(EXERCISE DIRECTIONS) The string "Type" appears in some lines of the entries that follow; copy each such line.

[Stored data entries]
--
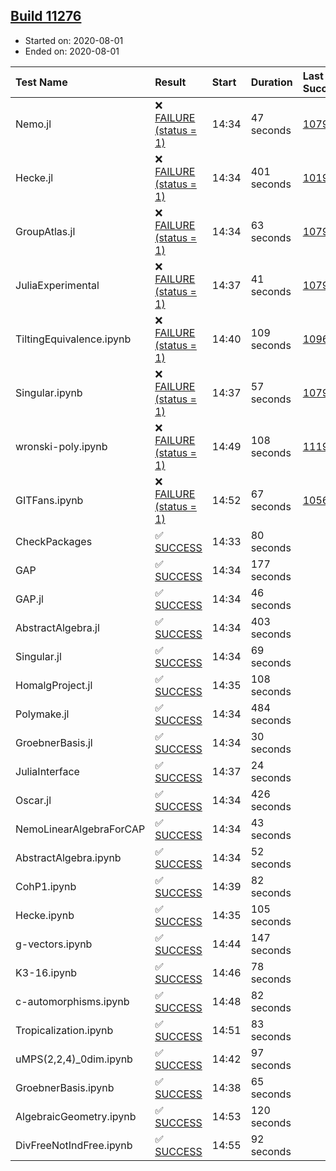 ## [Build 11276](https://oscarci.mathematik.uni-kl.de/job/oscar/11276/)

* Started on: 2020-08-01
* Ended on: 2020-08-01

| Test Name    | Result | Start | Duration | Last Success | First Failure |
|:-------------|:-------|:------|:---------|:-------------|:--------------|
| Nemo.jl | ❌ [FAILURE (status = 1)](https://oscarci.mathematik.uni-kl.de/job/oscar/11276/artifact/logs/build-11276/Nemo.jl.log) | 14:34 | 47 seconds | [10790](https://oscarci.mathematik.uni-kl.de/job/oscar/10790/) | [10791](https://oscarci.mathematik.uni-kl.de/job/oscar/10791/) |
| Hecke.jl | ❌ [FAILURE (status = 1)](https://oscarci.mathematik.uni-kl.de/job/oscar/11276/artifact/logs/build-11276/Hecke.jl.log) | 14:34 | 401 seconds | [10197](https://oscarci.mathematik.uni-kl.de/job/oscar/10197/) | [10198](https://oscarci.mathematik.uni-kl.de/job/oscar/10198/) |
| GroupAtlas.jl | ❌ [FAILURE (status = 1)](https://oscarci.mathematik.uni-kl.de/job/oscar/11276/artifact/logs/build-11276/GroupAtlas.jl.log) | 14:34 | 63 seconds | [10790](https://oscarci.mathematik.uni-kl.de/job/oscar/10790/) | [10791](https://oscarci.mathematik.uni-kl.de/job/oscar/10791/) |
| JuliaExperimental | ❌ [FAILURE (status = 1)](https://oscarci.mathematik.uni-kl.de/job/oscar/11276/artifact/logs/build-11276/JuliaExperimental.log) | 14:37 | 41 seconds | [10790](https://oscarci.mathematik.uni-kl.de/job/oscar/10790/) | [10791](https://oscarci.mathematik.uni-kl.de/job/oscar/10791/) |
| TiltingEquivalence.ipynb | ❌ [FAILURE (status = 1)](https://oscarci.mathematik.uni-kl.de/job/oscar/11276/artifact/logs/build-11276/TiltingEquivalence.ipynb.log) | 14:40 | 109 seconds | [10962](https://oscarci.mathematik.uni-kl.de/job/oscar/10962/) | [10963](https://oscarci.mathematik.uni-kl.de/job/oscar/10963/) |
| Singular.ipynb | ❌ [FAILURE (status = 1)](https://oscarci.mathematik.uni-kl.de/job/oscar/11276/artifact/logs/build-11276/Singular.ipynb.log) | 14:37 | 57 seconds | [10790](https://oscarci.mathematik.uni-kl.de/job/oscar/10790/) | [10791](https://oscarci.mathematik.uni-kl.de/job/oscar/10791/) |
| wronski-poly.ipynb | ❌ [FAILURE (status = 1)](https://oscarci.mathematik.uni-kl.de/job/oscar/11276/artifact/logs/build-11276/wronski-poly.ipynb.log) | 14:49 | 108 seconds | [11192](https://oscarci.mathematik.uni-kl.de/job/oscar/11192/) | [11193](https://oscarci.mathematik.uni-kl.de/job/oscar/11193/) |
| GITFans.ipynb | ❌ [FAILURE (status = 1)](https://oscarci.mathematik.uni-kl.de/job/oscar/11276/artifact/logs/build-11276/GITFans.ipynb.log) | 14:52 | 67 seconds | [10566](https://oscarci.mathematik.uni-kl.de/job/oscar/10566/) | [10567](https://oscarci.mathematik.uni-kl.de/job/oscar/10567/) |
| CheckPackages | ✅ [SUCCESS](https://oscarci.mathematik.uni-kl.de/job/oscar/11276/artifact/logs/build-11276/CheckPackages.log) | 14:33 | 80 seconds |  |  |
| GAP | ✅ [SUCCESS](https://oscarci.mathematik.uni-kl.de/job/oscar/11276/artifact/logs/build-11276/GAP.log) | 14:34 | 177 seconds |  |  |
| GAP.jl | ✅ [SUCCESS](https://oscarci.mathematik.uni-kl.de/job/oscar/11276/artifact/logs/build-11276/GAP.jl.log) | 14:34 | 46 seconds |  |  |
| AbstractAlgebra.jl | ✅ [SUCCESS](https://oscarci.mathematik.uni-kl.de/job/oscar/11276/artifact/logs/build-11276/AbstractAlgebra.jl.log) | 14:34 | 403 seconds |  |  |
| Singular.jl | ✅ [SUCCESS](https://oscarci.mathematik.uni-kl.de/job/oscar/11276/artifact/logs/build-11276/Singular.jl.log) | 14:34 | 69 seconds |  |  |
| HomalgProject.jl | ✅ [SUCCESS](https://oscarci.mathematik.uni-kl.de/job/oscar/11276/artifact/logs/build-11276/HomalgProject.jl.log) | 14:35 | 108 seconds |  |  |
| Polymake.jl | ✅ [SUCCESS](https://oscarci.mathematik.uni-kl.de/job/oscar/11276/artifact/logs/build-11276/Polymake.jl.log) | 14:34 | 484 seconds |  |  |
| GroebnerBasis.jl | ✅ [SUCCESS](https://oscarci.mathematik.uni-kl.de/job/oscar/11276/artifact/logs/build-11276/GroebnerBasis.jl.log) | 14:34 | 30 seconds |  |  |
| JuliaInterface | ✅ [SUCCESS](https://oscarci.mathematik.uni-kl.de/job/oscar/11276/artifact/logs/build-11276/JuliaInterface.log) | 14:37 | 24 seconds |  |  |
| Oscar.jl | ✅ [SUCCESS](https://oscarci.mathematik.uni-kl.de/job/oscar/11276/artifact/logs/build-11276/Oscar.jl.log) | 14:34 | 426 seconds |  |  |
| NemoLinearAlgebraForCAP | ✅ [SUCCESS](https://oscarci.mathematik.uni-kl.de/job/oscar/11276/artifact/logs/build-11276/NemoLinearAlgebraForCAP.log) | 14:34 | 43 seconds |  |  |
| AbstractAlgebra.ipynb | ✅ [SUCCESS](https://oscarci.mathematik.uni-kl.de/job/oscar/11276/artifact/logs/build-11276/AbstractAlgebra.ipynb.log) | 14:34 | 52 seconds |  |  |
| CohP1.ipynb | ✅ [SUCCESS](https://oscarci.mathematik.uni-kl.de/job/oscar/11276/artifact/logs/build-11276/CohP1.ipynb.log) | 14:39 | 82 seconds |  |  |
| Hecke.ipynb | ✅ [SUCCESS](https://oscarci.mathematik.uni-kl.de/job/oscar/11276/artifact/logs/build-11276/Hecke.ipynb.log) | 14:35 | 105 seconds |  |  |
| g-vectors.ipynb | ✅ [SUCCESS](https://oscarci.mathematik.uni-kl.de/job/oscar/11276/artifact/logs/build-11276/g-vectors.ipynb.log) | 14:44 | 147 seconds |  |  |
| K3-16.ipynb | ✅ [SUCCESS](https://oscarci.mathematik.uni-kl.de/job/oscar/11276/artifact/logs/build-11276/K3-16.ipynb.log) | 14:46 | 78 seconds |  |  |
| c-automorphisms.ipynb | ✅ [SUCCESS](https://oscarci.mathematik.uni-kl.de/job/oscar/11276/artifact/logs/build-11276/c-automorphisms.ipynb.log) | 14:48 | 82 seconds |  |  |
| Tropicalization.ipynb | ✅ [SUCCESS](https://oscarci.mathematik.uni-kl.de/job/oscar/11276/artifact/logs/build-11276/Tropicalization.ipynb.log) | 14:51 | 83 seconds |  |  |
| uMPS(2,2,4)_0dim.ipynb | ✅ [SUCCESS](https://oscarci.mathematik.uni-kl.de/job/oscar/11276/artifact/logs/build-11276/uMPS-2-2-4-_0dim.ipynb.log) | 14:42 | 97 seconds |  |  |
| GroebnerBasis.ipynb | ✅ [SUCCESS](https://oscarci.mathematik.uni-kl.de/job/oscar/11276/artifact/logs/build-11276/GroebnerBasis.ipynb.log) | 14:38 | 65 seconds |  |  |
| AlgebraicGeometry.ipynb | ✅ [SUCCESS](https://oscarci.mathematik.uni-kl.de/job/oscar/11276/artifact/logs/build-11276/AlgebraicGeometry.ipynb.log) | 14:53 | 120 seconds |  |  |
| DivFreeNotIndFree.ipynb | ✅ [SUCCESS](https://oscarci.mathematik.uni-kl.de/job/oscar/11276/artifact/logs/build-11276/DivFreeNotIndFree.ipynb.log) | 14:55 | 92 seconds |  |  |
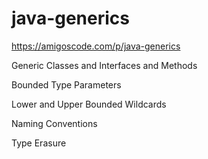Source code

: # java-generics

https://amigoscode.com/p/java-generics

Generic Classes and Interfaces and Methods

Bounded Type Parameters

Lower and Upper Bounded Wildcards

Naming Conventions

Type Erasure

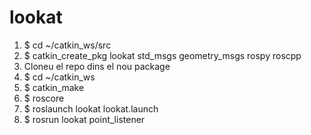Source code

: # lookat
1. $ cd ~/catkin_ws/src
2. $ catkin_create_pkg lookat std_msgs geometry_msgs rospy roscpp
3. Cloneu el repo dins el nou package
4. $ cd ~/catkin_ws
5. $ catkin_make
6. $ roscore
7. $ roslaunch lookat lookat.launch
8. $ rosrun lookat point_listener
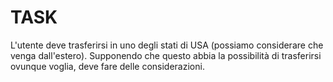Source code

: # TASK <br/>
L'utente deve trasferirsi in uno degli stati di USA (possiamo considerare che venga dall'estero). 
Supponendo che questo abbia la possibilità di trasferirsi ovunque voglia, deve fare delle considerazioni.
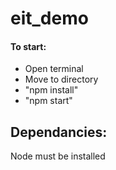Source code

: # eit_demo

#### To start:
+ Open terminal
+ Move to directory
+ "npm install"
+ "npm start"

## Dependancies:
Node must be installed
--
(OUTPUT OF THE EXERCISE)
Bounded Type Parameters
Type Erasure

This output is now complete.